Death toll from China coal mine blast rises to 33

CHONGQING: The death toll from the recent coal mine explosion that struck a mining province in China has risen to 33 as rescuers retrieve the bodies of 15 missing miners.

Only two miners escaped the blast at the privately-owned Jinshangou colliery in the southwestern municipality of Chongqing.

The official Xinhua news agency reported that the government had ordered an investigation into the cause of the deadly incident.

However, the news agency said that initial investigations showed the complex had exceeded its mining boundaries. Insufficient and malfunctioning equipment, poor ventilation and disorderly management also contributed to the cause of the incident.

“No matter which department or person, the strictness of the law and the party and government will be brought to bear down on them. (We will) earnestly give the party and the people a responsible explanation,” said the head of the state administration for work and safety, whose name was not mentioned in news reports.

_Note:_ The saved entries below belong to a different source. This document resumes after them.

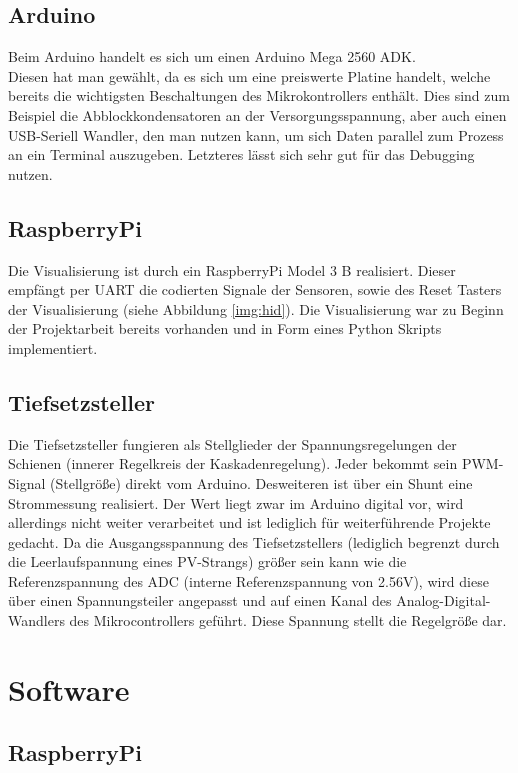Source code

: \documentclass[a4paper, 11pt]{report}
\begin{document}
	\section{Arduino}
		Beim Arduino handelt es sich um einen Arduino Mega 2560 ADK.\\
		Diesen hat man gewählt, da es sich um eine preiswerte Platine handelt, welche bereits die wichtigsten Beschaltungen des Mikrokontrollers enthält.
		Dies sind zum Beispiel die Abblockkondensatoren an der Versorgungsspannung, aber auch einen USB-Seriell Wandler, den man nutzen kann, um sich Daten parallel zum Prozess an ein Terminal auszugeben.
		Letzteres lässt sich sehr gut für das Debugging nutzen.
	\section{RaspberryPi}
		Die Visualisierung ist durch ein RaspberryPi Model 3 B realisiert. Dieser empfängt per UART die codierten Signale der Sensoren, sowie des Reset Tasters der Visualisierung (siehe Abbildung \ref{img:hid}).
		Die Visualisierung war zu Beginn der Projektarbeit bereits vorhanden und in Form eines Python Skripts implementiert.
	\section{Tiefsetzsteller}
		Die Tiefsetzsteller fungieren als Stellglieder der Spannungsregelungen der Schienen (innerer Regelkreis der Kaskadenregelung).
		Jeder bekommt sein PWM-Signal (Stellgröße) direkt vom Arduino. Desweiteren ist über ein Shunt eine Strommessung realisiert.
		Der Wert liegt zwar im Arduino digital vor, wird allerdings nicht weiter
		verarbeitet und ist lediglich für weiterführende Projekte gedacht.
		Da die Ausgangsspannung des Tiefsetzstellers (lediglich begrenzt durch die Leerlaufspannung eines PV-Strangs) größer sein kann wie die Referenzspannung des ADC (interne Referenzspannung von 2.56V), wird diese über einen Spannungsteiler angepasst und auf einen Kanal des Analog-Digital-Wandlers des Mikrocontrollers geführt.
		Diese Spannung stellt die Regelgröße dar.
	\newpage

\chapter{Software}
	\section{RaspberryPi}
\end{document}
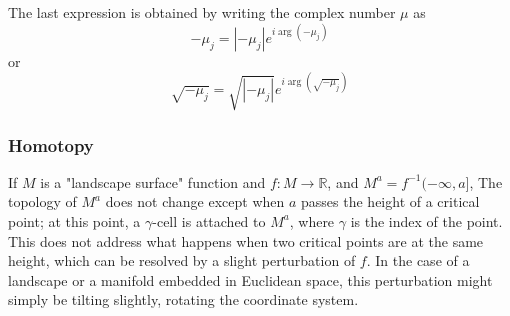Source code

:The last expression is obtained by writing the complex number $\mu$ as
$$
-\mu_j = |-\mu_j| e^{i \arg(-\mu_j)}
$$
or
$$
\sqrt{-\mu_j} = \sqrt{|-\mu_j|} e^{i \arg(\sqrt{-\mu_j})}
$$

\subsubsection{Homotopy}

If $M$ is a "landscape surface" function and $f : M \rightarrow \mathbb{R}$,
and $M^a = f^{-1} (-\infty, a]$,
The topology of $M^{a}$ does not change except when $a$ passes the height of a critical point;
at this point, a $\gamma$-cell is attached to $M^{a}$, where $\gamma$ is the index of the point.
This does not address what happens when two critical points are at the same height,
which can be resolved by a slight perturbation of $f$.
In the case of a landscape or a manifold embedded in Euclidean space, this perturbation might simply be tilting slightly, rotating the coordinate system. 
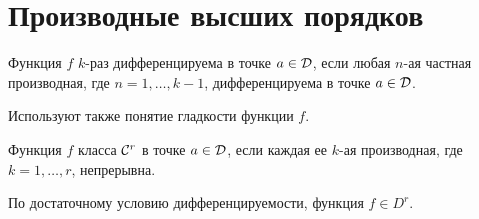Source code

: 	
	\section{Производные высших порядков}
	\begin{mdef}
		Функция $f$ $k$-раз дифференцируема в точке $a \in \mathcal{D}$, если любая $n$-ая частная производная, где $n=1,\ldots,k-1$, дифференцируема в точке $a \in \mathcal{D}$.
	\end{mdef}
	\begin{remark}
		Используют также понятие гладкости функции $f$. 
		
		Функция $f$ класса $\mathcal{C}^r$ в точке $a\in \mathcal{D}$, если каждая ее $k$-ая производная, где $k=1,\ldots,r$, непрерывна.
		
		По достаточному условию дифференцируемости, функция $f \in D^{r}$.
	\end{remark}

China is the world’s largest producer and consumer of coal, and mine accidents are common in the country in spite of efforts to improve safety for workers. Beijing is struggling to pass strict safety regulations in the mining sector.

Authorities say many of such accidents should be blamed on managers who prefer their own profit over workers’ safety.

In January, four miners were rescued from a collapsed gypsum mine in Shandong province after 36 days of being trapped underground. The mine’s owner killed himself shortly after the accident.